The new Apple HQ won’t quite rival the Pentagon, which holds twice as many workers. But with 3.1 million square feet of floor space, it will be by far the largest structure in Silicon Valley, and the most iconic, making Oracle’s Redwood Shores towers look so 1989.

All of which befits Apple’s emerging role as one of the world’s most important companies. Indeed, I think the symbolism behind the design for the edifice—unveiled, just as if it were the latest iPhone or iPad, by Jobs himself—bears some examination. It isn’t just that the new headquarters will be big—about three city blocks in diameter. It’s that it’s a circle, which to my mind has all sorts of interesting connotations:

1) Ancient philosophers such as Plato considered the circle to be the most perfect and mysterious shape—a symbol of truth, divinity, and transcendence. (Today we know that pi, the ratio of a circle’s circumference to its diameter, is literally a transcendental number.) That seems pretty appropriate for a company obsessed with simplicity and great design—and for a structure that Jobs hopes will be “the best office building in the world.”

2) A circle is the most efficient shape for putting a lot of employees within close walking distance of their managers and one another. That’s an important factor at a company known for strong, top-down leadership. Related to this (and perhaps on the downside):

3) Apple’s design recalls the panopticon, a circular prison designed in the 18th century by English social philosopher Jeremy Bentham to allow guards to observe all of the inmates at once. The only thing missing from Apple’s plans is the central tower.

4) The Apple “spaceship” design looks a lot like the UK Government Communications Headquarters, home to MI 5, MI 6, and the rest of Britain’s spy community. (See a theme here?)

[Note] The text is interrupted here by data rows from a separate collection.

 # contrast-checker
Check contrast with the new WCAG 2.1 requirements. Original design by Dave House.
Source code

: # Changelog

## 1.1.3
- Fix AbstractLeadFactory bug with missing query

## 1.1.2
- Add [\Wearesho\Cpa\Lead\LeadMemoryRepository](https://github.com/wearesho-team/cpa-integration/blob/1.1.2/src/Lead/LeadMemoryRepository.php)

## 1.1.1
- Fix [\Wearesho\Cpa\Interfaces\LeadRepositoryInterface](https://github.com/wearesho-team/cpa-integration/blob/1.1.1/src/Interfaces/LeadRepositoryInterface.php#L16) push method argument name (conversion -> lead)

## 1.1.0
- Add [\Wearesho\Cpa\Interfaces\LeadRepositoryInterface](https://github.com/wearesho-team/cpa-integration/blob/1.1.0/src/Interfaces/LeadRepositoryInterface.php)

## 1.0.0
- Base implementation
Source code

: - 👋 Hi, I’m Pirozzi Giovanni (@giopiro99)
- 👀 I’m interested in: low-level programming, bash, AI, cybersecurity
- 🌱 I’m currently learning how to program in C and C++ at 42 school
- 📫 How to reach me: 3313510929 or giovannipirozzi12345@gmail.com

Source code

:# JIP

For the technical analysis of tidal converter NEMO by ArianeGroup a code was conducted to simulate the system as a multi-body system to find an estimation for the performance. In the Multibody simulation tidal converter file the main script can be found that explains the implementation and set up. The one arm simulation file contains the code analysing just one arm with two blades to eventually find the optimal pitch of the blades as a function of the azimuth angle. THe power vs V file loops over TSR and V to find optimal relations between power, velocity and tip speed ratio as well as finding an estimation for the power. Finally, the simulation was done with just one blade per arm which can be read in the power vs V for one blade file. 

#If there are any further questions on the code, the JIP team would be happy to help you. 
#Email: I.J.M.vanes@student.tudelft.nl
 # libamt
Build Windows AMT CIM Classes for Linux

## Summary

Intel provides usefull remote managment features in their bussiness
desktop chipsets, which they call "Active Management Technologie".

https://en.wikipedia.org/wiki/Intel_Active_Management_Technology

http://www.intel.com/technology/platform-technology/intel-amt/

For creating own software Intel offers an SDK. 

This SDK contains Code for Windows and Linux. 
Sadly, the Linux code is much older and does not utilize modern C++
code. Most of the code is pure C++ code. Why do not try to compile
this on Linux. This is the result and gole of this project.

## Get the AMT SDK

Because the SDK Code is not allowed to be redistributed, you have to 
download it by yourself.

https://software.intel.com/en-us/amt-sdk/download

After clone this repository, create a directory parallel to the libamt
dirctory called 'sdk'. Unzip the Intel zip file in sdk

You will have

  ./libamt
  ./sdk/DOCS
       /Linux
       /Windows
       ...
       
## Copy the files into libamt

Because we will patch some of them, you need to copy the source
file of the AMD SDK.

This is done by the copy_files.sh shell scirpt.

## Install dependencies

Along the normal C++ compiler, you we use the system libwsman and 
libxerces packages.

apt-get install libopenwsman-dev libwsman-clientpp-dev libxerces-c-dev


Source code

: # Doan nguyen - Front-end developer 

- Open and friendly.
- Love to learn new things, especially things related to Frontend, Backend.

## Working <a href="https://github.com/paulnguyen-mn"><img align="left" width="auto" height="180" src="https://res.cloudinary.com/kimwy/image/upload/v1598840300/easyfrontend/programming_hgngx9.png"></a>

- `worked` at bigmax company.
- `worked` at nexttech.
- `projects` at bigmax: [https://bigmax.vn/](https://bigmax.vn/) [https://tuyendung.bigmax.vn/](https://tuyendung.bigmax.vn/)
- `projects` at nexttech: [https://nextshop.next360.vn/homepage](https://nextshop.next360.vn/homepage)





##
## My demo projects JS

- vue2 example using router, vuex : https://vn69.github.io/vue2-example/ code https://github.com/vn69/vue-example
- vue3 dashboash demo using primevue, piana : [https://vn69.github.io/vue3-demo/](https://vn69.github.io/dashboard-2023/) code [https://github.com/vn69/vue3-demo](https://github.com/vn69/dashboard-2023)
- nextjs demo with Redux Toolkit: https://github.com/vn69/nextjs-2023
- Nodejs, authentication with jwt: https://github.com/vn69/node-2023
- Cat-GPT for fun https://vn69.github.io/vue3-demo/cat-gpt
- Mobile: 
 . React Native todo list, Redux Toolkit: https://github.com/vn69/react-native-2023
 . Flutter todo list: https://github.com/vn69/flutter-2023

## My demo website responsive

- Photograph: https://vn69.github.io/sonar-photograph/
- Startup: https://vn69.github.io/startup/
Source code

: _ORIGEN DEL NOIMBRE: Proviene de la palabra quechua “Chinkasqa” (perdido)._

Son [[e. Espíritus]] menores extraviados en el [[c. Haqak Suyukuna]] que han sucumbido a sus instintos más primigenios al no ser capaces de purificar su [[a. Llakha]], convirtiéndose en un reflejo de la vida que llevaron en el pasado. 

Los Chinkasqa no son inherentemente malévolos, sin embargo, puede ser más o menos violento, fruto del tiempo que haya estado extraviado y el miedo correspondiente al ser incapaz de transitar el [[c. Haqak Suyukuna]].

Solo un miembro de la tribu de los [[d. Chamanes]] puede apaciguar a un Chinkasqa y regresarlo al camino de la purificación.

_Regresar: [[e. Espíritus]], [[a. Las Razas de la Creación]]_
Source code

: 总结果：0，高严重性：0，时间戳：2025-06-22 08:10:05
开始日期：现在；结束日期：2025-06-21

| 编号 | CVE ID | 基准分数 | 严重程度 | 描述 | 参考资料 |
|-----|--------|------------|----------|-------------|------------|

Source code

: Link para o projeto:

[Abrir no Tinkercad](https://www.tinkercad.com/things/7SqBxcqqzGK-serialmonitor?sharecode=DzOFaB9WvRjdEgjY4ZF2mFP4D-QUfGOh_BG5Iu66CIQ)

5) Glass circles are big at Apple’s retail stores—the downtown Boston store has a cool circular staircase, for example, and the atrium of the Shanghai store is one giant glass cylinder. Once Apple gets a design meme in its collective head, it works it and reworks it. So it will be interesting to see whether the idea pops up in the form of a product. Maybe the iPhone 7 will be a round, glassy thing like the palm-held holo-projectors in the Star Wars prequels.

6) The circle retains the symbolism of Infinite Loop, the street that allows employees to circumnavigate Apple’s current campus at I-280 and De Anza Boulevard.

7) It also symbolizes the numeral zero, which, along with 1, is the foundation of the digital revolution. On top of that (as Scott Forstall would say), “circle” has the same root as “circuit”—the Greek base ker, meaning to turn or bend.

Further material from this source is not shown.